What is required =
Output all of the data below without changing a word, and exclude the pictures.

Input =
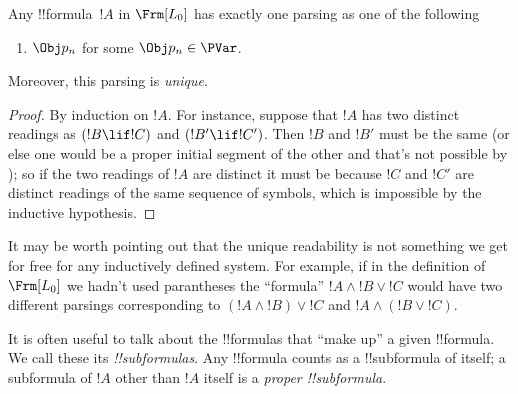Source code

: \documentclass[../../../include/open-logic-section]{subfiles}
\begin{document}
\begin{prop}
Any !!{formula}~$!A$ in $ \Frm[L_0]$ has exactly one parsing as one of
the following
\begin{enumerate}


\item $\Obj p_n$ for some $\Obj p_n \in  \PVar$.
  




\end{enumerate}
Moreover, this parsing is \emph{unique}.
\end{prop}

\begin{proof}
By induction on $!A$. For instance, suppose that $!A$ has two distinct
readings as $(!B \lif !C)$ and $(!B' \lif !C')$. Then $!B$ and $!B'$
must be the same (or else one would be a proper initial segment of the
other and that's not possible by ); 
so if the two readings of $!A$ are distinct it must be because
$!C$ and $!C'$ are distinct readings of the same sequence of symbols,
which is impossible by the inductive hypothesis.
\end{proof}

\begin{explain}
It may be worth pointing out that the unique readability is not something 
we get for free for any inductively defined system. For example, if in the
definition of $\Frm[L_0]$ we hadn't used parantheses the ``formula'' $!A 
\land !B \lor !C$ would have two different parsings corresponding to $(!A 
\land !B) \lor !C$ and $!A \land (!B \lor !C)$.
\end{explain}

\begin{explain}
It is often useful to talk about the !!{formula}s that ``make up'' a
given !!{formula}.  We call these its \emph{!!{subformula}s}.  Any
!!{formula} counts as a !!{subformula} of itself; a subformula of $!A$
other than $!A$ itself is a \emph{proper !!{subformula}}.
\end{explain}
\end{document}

Response =
Source code

: \documentclass[../../../include/open-logic-section]{subfiles}
\begin{document}
\begin{prop}
Any !!{formula}~$!A$ in $ \Frm[L_0]$ has exactly one parsing as one of
the following
\begin{enumerate}


\item $\Obj p_n$ for some $\Obj p_n \in  \PVar$.
  




\end{enumerate}
Moreover, this parsing is \emph{unique}.
\end{prop}

\begin{proof}
By induction on $!A$. For instance, suppose that $!A$ has two distinct
readings as $(!B \lif !C)$ and $(!B' \lif !C')$. Then $!B$ and $!B'$
must be the same (or else one would be a proper initial segment of the
other and that's not possible by ); 
so if the two readings of $!A$ are distinct it must be because
$!C$ and $!C'$ are distinct readings of the same sequence of symbols,
which is impossible by the inductive hypothesis.
\end{proof}

\begin{explain}
It may be worth pointing out that the unique readability is not something 
we get for free for any inductively defined system. For example, if in the
definition of $\Frm[L_0]$ we hadn't used parantheses the ``formula'' $!A 
\land !B \lor !C$ would have two different parsings corresponding to $(!A 
\land !B) \lor !C$ and $!A \land (!B \lor !C)$.
\end{explain}

\begin{explain}
It is often useful to talk about the !!{formula}s that ``make up'' a
given !!{formula}.  We call these its \emph{!!{subformula}s}.  Any
!!{formula} counts as a !!{subformula} of itself; a subformula of $!A$
other than $!A$ itself is a \emph{proper !!{subformula}}.
\end{explain}
\end{document}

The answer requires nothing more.